Podkręcanie FX-a ma mniej więcej taki sens, jak kupienie Malucha przy założeniu, że od razu wsadzi się mu silnik od Ferrari. Maluch od swapa się Ferrari nie stanie, a koszta tej modyfikacji są tak wysokie, że spokojnie można byłoby od razu kupić dużo lepszy samochód. Tutaj działa to identycznie.
Niepodkręcony Core i5 będzie i tak wydajniejszy od mocno OC'niętego FX-a, a przy tym zadowoli się znacznie uboższym chłodzeniem i prostszą płytą. Bo jeśli Ty myślisz, że na tym Kraicie zrobisz jakiś wysoki wynik na FX 8320, to jesteś w błędzie. Płyty do OC FX-ów zaczynają się od 8-fazowej sekcji zasilania i kosztują lekką ręką 50% więcej od tego Kraita.
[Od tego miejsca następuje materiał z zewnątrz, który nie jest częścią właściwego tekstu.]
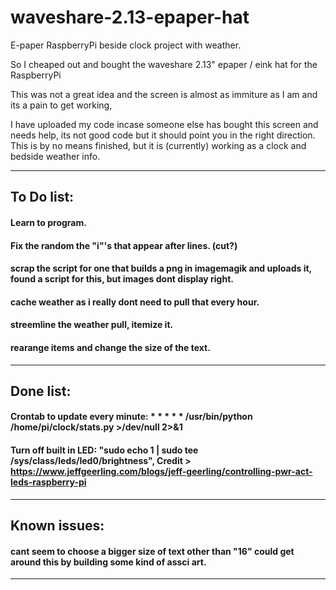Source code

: # waveshare-2.13-epaper-hat
E-paper RaspberryPi beside clock project with weather. 

So I cheaped out and bought the waveshare 2.13" epaper / eink hat for the RaspberryPi 

This was not a great idea and the screen is almost as immiture as I am and its a pain to get working, 

I have uploaded my code incase someone else has bought this screen and needs help, its not good code but it should point you in the right direction.
This is by no means finished, but it is (currently) working as a clock and bedside weather info.

---

## To Do list: 
#### Learn to program.
#### Fix the random the "i"'s that appear after lines. (cut?)
#### scrap the script for one that builds a png in imagemagik and uploads it, found a script for this, but images dont display right.
#### cache weather as i really dont need to pull that every hour. 
#### streemline the weather pull, itemize it. 
#### rearange items and change the size of the text. 

---

## Done list: 
#### Crontab to update every minute: * * * * * /usr/bin/python /home/pi/clock/stats.py >/dev/null 2>&1
#### Turn off built in LED: "sudo echo 1 | sudo tee /sys/class/leds/led0/brightness", Credit > https://www.jeffgeerling.com/blogs/jeff-geerling/controlling-pwr-act-leds-raspberry-pi 

---

## Known issues:
#### cant seem to choose a bigger size of text other than "16" could get around this by building some kind of assci art. 

---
Do tego dorzuć sobie chłodzenie, bo Fortisa 3 na przetaktowanym FX-ie zapocisz. Tutaj rozsądne minimum to Raijintek Tisis.
Teraz zobacz, jak rosną koszta, a to dalej nie jest wydajność Core i5.
Po prostu są pewne czynniki, których nie przeskoczymy, a 3000 zł to nie jest budżet na budowę peceta nastawionego na OC. Czy to źle? Absolutnie nie, bo w tej kasie możesz złożyć bardzo przyzwoity zestaw, choć w overclocking z prawdziwego zdarzenia się nie pobawisz, bo te 4,2 GHz na FX-ie 8320, to jest żaden wynik.